"The moment one gives close attention to any thing, even a blade of grass... it becomes a mysterious, awesome, indescribably magnificent world in itself." - Henry Miller
One of the most breathtaking drives in the country is on very western edge of California. Growing up here, I've become pretty familiar with it, but I'm still totally and completely in awe every time through. Highway 1 between L.A. and San Francisco through Big Sur will change you forever, it's that good. The things you will think! The smell of the redwoods meeting the ocean, the waves of fog barreling over the road and fading into bright blue sky over the ridge.. a playground for the senses. A famous haven for some of the most writers and authors that we have known, it's so full of stories and old souls that you can't go through it without feeling massively inspired and spiritually recharged.

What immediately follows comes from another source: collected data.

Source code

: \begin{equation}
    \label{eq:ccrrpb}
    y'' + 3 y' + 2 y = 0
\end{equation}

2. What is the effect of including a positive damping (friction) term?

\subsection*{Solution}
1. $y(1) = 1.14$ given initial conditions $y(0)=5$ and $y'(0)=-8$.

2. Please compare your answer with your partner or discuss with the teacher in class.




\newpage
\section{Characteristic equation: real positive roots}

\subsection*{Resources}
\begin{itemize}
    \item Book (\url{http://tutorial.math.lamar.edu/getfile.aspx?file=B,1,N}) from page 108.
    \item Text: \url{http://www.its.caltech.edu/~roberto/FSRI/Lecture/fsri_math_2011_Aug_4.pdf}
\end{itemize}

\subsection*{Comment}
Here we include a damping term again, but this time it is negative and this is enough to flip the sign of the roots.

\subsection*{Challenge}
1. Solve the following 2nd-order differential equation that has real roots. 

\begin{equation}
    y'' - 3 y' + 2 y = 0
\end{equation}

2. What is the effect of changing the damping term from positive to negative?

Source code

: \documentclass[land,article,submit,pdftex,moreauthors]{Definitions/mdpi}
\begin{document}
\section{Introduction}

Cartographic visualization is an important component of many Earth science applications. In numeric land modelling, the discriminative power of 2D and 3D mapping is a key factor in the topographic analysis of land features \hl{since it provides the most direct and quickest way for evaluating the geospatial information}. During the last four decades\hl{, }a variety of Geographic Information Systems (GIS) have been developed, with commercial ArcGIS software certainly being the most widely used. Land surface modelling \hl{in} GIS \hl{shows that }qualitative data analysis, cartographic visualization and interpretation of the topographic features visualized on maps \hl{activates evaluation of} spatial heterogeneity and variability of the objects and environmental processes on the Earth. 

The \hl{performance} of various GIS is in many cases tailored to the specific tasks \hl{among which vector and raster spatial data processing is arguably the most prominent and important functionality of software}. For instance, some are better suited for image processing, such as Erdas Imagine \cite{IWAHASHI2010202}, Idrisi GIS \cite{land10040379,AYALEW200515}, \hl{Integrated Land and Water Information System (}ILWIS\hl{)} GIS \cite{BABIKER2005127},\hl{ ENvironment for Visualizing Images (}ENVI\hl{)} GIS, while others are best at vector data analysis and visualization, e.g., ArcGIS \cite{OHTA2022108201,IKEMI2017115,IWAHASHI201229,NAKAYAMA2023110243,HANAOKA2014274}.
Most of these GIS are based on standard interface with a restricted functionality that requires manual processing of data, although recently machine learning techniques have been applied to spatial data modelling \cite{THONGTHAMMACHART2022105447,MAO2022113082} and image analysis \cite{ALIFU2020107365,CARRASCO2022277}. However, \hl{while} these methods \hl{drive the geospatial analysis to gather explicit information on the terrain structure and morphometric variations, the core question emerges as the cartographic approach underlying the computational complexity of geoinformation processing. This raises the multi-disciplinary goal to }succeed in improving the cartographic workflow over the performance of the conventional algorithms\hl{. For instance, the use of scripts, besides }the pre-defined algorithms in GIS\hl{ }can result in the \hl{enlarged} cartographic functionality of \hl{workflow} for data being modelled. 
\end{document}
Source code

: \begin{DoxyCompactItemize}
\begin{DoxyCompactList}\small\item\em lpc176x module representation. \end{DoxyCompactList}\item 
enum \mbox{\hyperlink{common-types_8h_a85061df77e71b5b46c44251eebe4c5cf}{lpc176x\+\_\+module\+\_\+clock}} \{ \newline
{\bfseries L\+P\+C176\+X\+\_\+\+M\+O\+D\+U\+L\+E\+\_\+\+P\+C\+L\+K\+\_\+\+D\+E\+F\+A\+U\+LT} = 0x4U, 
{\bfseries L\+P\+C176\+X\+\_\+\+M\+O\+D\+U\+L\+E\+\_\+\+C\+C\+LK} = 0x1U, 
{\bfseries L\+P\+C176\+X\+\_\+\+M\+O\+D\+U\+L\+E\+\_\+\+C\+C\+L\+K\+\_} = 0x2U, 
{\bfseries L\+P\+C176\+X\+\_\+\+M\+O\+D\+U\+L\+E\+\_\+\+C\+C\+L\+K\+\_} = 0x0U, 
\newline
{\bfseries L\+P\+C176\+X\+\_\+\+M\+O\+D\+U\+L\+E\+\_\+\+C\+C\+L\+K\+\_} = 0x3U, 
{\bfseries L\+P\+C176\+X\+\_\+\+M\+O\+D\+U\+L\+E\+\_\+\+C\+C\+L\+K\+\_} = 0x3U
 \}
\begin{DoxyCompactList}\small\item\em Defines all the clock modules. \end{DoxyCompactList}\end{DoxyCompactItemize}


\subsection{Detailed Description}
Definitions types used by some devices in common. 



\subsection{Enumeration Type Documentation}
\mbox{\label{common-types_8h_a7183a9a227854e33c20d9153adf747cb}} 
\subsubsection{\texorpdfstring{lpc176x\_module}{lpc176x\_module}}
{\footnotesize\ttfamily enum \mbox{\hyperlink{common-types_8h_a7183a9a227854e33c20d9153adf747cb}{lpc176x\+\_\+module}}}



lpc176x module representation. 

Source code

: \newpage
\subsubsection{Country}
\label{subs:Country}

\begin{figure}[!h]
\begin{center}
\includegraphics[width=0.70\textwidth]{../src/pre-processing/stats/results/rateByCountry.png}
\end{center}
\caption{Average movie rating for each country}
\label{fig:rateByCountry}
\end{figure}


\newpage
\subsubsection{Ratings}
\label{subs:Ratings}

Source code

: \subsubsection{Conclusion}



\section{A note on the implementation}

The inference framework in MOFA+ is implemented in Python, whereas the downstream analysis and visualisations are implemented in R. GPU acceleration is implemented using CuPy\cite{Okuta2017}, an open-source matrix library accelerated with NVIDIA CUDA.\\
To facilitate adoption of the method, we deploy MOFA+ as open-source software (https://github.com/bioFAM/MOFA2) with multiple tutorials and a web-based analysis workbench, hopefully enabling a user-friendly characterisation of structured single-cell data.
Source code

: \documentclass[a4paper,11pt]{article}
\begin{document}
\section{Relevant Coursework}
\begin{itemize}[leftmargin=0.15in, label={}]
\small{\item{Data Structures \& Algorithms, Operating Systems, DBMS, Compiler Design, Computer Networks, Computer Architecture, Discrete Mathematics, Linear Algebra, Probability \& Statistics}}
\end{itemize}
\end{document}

Unsurprisingly, it's also a photographer's paradise. Vivid blue and green water, impossibly long waves, dreamy coves in droves, and on this particular trip, a wispy and wily bank of fog. At first I was actually disappointed, as I was hoping for long clear shots of the coast. But then... as I was immersed in the curves and folds of the coast, and that blanket of fog.. I realized what a treat it actually was.
Henry Miller would call Big Sur for a long period of his life, after another author named Lynda Sargent offered him a room in her log cabin to live in and work from. He stayed for 18 years, ostensibly wringing every bit of creative energy from the never-ending natural reserves around him. I finally visited the Henry Miller Memorial Library on my way through. Every other time in my life I had wandered past it, it had been closed. Not today.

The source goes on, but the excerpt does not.